Quanto e come è davvero diverso Renzi? Da chi marca le distanze? Diciamo subito una cosa: non è vero che la sua sia una sorta di estraneità assoluta. Forse lo è verso la tradizione della sinistra, verso la mediazione parlamentare, verso il sistema dei partiti, verso la rappresentanza sindacale, verso tutti coloro che ‘rappresentino’ qualcosa o qualcuno, e facciano da ‘intermedi’ nel gioco articolato e complesso della politica di governo. Ma non lo è di sicuro verso chi dovrebbe essere il suo avversario principale, Berlusconi, verso la destra scombiccherata di questo Paese, verso l’ennesima declinazione italiana del populismo mediatico, verso una deriva post-culturale che è la vera cifra di questi anni novisti. Perché oggi la politica è davvero ‘pop’ (mi riferisco ai quadri di organizzazione e al governo), è davvero declinata in termini semplicistici, elementari, riduzionisti, un po’ come vuole la scena mediatica, un po’ a causa di studi mal condotti in gioventù e anche dopo.
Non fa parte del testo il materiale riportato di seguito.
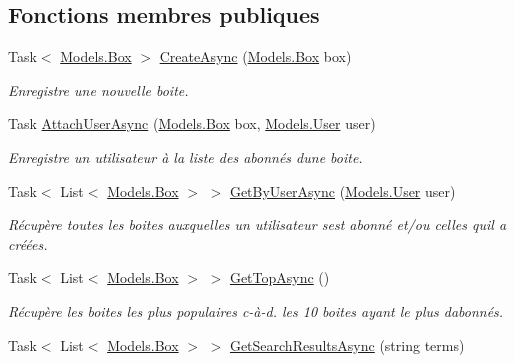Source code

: \subsection*{Fonctions membres publiques}
\begin{DoxyCompactItemize}
\item 
Task$<$ \hyperlink{class_boxes_1_1_models_1_1_box}{Models.\+Box} $>$ \hyperlink{interface_boxes_1_1_services_1_1_box_1_1_i_box_service_adc238288afe6f877fa39cc6bd1acb01a}{Create\+Async} (\hyperlink{class_boxes_1_1_models_1_1_box}{Models.\+Box} box)
\begin{DoxyCompactList}\small\item\em Enregistre une nouvelle boite. \end{DoxyCompactList}\item 
Task \hyperlink{interface_boxes_1_1_services_1_1_box_1_1_i_box_service_a55e99b6b477c99d2d650d8525146a919}{Attach\+User\+Async} (\hyperlink{class_boxes_1_1_models_1_1_box}{Models.\+Box} box, \hyperlink{class_boxes_1_1_models_1_1_user}{Models.\+User} user)
\begin{DoxyCompactList}\small\item\em Enregistre un utilisateur à la liste des abonnés d\textquotesingle{}une boite. \end{DoxyCompactList}\item 
Task$<$ List$<$ \hyperlink{class_boxes_1_1_models_1_1_box}{Models.\+Box} $>$ $>$ \hyperlink{interface_boxes_1_1_services_1_1_box_1_1_i_box_service_aebd2c3458738bdd399110bfd1ef62cea}{Get\+By\+User\+Async} (\hyperlink{class_boxes_1_1_models_1_1_user}{Models.\+User} user)
\begin{DoxyCompactList}\small\item\em Récupère toutes les boites auxquelles un utilisateur s\textquotesingle{}est abonné et/ou celles qu\textquotesingle{}il a créées. \end{DoxyCompactList}\item 
Task$<$ List$<$ \hyperlink{class_boxes_1_1_models_1_1_box}{Models.\+Box} $>$ $>$ \hyperlink{interface_boxes_1_1_services_1_1_box_1_1_i_box_service_a32c793ab9911846581f0d76409b7fb60}{Get\+Top\+Async} ()
\begin{DoxyCompactList}\small\item\em Récupère les boites les plus populaires c-\/à-\/d. les 10 boites ayant le plus d\textquotesingle{}abonnés. \end{DoxyCompactList}\item 
Task$<$ List$<$ \hyperlink{class_boxes_1_1_models_1_1_box}{Models.\+Box} $>$ $>$ \hyperlink{interface_boxes_1_1_services_1_1_box_1_1_i_box_service_aae23fbf0a9889b22a09806f9410dc421}{Get\+Search\+Results\+Async} (string terms)

\end{DoxyCompactItemize}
E così. Tra gli ultimi post-dirigenti politici e quelli antichi c’è un abisso culturale. Ci sono temi, argomenti, anche di politica internazionale, che una volta si affrontavano in sezione, e tutti cercavano di capire e intervenire. Mentre oggi il dibattito è scaduto anche al vertice. Non è povero questo dibattito, è zero. Ed è una circostanza di cui certi attuali dirigenti vanno persino orgogliosi! Spiace dirlo, ma io del vecchio salverei almeno una cosa: la voglia di capire, la voglia di studiare, la voglia di pensare e affrontare la complessità. Oggi al bisogno di comprensione si è sostituito invece quello di vincere: non importa con chi, contro chi, perché e percome. Solo vincere. Col rischio di trovarsi, a guerra cessata, dalla parte dell’avversario, con indosso la sua uniforme. La diversità una volta funzionava per distinguere gli schieramenti, oggi per renderli del tutto superflui. La battaglia è diventata una specie di mega rissa, come quando, in certe sagre di Paese, ci si prende confusamente a cuscinate e alla fine tutti amici. Meno i ‘comunisti’ o qualunque cosa ancora si intenda con questa post-parola.